## [What you need to do]
Below are the records; copy exactly the lines from the first through the one containing "### onResponse", both included, and leave out the pictures.

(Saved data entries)

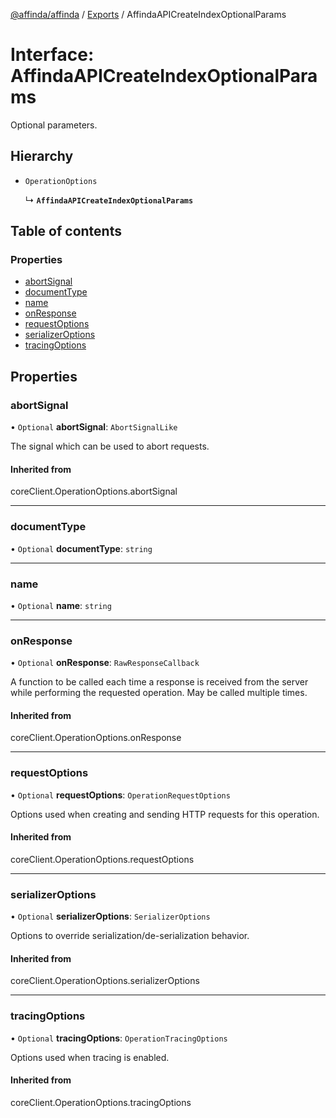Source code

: [@affinda/affinda](../README.md) / [Exports](../modules.md) / AffindaAPICreateIndexOptionalParams

# Interface: AffindaAPICreateIndexOptionalParams

Optional parameters.

## Hierarchy

- `OperationOptions`

  ↳ **`AffindaAPICreateIndexOptionalParams`**

## Table of contents

### Properties

- [abortSignal](AffindaAPICreateIndexOptionalParams.md#abortsignal)
- [documentType](AffindaAPICreateIndexOptionalParams.md#documenttype)
- [name](AffindaAPICreateIndexOptionalParams.md#name)
- [onResponse](AffindaAPICreateIndexOptionalParams.md#onresponse)
- [requestOptions](AffindaAPICreateIndexOptionalParams.md#requestoptions)
- [serializerOptions](AffindaAPICreateIndexOptionalParams.md#serializeroptions)
- [tracingOptions](AffindaAPICreateIndexOptionalParams.md#tracingoptions)

## Properties

### abortSignal

• `Optional` **abortSignal**: `AbortSignalLike`

The signal which can be used to abort requests.

#### Inherited from

coreClient.OperationOptions.abortSignal

___

### documentType

• `Optional` **documentType**: `string`

___

### name

• `Optional` **name**: `string`

___

### onResponse

• `Optional` **onResponse**: `RawResponseCallback`

A function to be called each time a response is received from the server
while performing the requested operation.
May be called multiple times.

#### Inherited from

coreClient.OperationOptions.onResponse

___

### requestOptions

• `Optional` **requestOptions**: `OperationRequestOptions`

Options used when creating and sending HTTP requests for this operation.

#### Inherited from

coreClient.OperationOptions.requestOptions

___

### serializerOptions

• `Optional` **serializerOptions**: `SerializerOptions`

Options to override serialization/de-serialization behavior.

#### Inherited from

coreClient.OperationOptions.serializerOptions

___

### tracingOptions

• `Optional` **tracingOptions**: `OperationTracingOptions`

Options used when tracing is enabled.

#### Inherited from

coreClient.OperationOptions.tracingOptions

## [Output for this exercise]
Source code

: [@affinda/affinda](../README.md) / [Exports](../modules.md) / AffindaAPICreateIndexOptionalParams

# Interface: AffindaAPICreateIndexOptionalParams

Optional parameters.

## Hierarchy

- `OperationOptions`

  ↳ **`AffindaAPICreateIndexOptionalParams`**

## Table of contents

### Properties

- [abortSignal](AffindaAPICreateIndexOptionalParams.md#abortsignal)
- [documentType](AffindaAPICreateIndexOptionalParams.md#documenttype)
- [name](AffindaAPICreateIndexOptionalParams.md#name)
- [onResponse](AffindaAPICreateIndexOptionalParams.md#onresponse)
- [requestOptions](AffindaAPICreateIndexOptionalParams.md#requestoptions)
- [serializerOptions](AffindaAPICreateIndexOptionalParams.md#serializeroptions)
- [tracingOptions](AffindaAPICreateIndexOptionalParams.md#tracingoptions)

## Properties

### abortSignal

• `Optional` **abortSignal**: `AbortSignalLike`

The signal which can be used to abort requests.

#### Inherited from

coreClient.OperationOptions.abortSignal

___

### documentType

• `Optional` **documentType**: `string`

___

### name

• `Optional` **name**: `string`

___

### onResponse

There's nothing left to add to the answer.